Different from general two-dimensional images, texture images contain not only 2D texture color information but also implicit geometry information corresponding to 3D models. Therefore, if geometric information is not taken into account when selecting salient regions, the visually important regions of the texture map cannot be correctly obtained. However, there is no method that considers geometric information in defining the saliency region of texture image. Texture mapping achieves texture image rendering through a large amount of data transmission and calculation, so it puts forward higher requirements on hardware and computing capability of graphic images [1517]. Texture image rendering is an indispensable key technology to construct 3D scene visualization. After years of development, 3D scene visualization technology has shown great application in the field of application and research. However, even with the rapid development of graphic image hardware and computing capability today [18, 19], the application of 3D scene visualization technology to mobile terminals also needs to overcome the problems of data transmission and computing power consumption [2024].

This paper consists of five parts. The first and second parts give the research status, background, and related work. The third part is the texture image compression algorithm based on self-organizing neural network. The fourth part shows the experimental results. The experimental results of this paper are introduced and compared and analyzed with relevant comparison algorithms. Finally, the fifth part concludes the full paper.

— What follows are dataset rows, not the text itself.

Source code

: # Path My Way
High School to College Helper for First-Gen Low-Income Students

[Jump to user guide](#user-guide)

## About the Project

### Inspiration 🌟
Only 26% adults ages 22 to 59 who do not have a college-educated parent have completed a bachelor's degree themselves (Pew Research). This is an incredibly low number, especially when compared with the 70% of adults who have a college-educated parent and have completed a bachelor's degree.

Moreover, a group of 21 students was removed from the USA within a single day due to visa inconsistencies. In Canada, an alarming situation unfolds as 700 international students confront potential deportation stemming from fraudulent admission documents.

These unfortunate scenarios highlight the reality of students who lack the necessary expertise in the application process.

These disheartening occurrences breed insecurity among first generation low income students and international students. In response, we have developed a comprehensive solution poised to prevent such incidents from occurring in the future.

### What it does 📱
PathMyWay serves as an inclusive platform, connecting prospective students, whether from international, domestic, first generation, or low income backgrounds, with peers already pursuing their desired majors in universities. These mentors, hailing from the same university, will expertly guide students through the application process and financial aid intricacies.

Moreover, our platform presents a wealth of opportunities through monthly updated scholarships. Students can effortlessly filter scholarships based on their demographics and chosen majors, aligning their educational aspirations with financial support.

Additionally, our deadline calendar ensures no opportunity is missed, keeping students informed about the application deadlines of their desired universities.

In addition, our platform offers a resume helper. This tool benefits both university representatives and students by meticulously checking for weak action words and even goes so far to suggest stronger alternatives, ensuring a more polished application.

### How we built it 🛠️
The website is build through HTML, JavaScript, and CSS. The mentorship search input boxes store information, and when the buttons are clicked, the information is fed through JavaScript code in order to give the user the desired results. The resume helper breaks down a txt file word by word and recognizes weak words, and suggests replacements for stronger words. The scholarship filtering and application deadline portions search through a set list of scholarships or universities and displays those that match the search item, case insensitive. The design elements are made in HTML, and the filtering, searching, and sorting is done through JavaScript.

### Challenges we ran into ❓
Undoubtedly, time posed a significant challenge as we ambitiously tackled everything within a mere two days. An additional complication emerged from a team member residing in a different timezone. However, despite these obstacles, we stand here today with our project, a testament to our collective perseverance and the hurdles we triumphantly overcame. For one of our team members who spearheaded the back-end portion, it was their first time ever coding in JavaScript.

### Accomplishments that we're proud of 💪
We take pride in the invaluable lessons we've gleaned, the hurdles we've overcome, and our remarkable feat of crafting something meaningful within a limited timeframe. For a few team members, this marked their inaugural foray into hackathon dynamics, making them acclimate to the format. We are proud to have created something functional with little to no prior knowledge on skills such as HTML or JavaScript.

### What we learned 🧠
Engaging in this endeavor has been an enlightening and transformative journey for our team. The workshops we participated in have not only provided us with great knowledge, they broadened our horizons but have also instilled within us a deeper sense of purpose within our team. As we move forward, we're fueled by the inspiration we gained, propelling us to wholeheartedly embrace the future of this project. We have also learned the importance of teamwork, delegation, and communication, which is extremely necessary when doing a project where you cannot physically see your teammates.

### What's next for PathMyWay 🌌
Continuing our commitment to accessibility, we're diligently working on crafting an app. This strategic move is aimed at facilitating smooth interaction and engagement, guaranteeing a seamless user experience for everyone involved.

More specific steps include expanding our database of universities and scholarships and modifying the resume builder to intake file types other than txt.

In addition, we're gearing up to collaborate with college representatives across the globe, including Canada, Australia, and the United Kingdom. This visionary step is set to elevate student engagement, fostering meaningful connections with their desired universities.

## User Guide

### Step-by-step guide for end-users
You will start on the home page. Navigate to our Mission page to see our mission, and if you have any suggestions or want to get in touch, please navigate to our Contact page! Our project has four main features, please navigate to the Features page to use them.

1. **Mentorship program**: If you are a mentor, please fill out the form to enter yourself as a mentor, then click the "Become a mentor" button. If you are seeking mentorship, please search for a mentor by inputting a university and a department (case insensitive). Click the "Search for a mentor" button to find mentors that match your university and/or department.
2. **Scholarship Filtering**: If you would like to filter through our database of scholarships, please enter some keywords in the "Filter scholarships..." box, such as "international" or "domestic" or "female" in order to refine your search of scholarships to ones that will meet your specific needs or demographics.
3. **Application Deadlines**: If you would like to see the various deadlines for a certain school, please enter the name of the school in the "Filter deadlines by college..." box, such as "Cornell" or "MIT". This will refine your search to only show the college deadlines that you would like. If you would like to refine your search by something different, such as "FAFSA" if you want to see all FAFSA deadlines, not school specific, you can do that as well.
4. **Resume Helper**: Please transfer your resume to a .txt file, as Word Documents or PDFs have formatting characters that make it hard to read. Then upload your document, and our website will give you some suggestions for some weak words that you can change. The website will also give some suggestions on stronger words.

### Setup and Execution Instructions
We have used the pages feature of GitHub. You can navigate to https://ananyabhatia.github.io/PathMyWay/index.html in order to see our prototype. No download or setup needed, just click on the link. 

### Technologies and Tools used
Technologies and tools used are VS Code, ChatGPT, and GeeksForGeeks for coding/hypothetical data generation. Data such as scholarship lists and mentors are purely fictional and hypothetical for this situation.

In the past decades, the field of texture image compression has been widely studied by scholars at home and abroad. This part briefly introduces the origin and development process of texture image compression and gives a brief introduction to some classical texture compression algorithms [25]. Prisma oil painting style change software is available, which uses the Deep Web to transform natural images into art images in the style of oil paintings, which has been downloaded nearly 10 million times in just a few weeks, extending deep learning from science and industry to aesthetics. Image compression is divided into lossy compression and lossless compression. Lossless compression algorithm removes the statistical redundancy of images, and the compression ratio is roughly between 5 : 1 and 2 : 1. Farid et al. [26] proposed a simple format for power image compression, called block clipping coding technique, although it is not in order to solve the texture image compression, but a lot of texture image compression algorithms draw lessons from the idea of it, so that each pixel only needs 2 bits. Ernawan et al. [27] published a paper called “Self-Compressed Texture-Based” in which they listed four texture compression features to illustrate the differences between texture compression and normal image compression methods. Pan et al. [28] used a traditional method called Vector Quantization, or VQ, which compresses the texture image to two or one bit per pixel. However, the vector quantization method, like the palette texture method, requires additional memory access to determine which color to use, which is relatively inefficient, making it unsuitable for the side dyeing pipeline of high performance computer graphic. Penney et al. proposed a new idea fundamentally different from the above method. They obtained two low-resolution texture images from the original texture image and stored them. In the process of decompression, the color of the final texture pixel was obtained by magnifying the two low-resolution images through bilinear interpolation. Armi and Fekri-Ershad [29] concluded advantages and disadvantages of well-known texture image descriptors in the result part. But, the above methods are mainly concerned with recognition performance, computational complexity and antinoise, rotation, etc. A brief review is also made on the common classifiers used for texture image classification.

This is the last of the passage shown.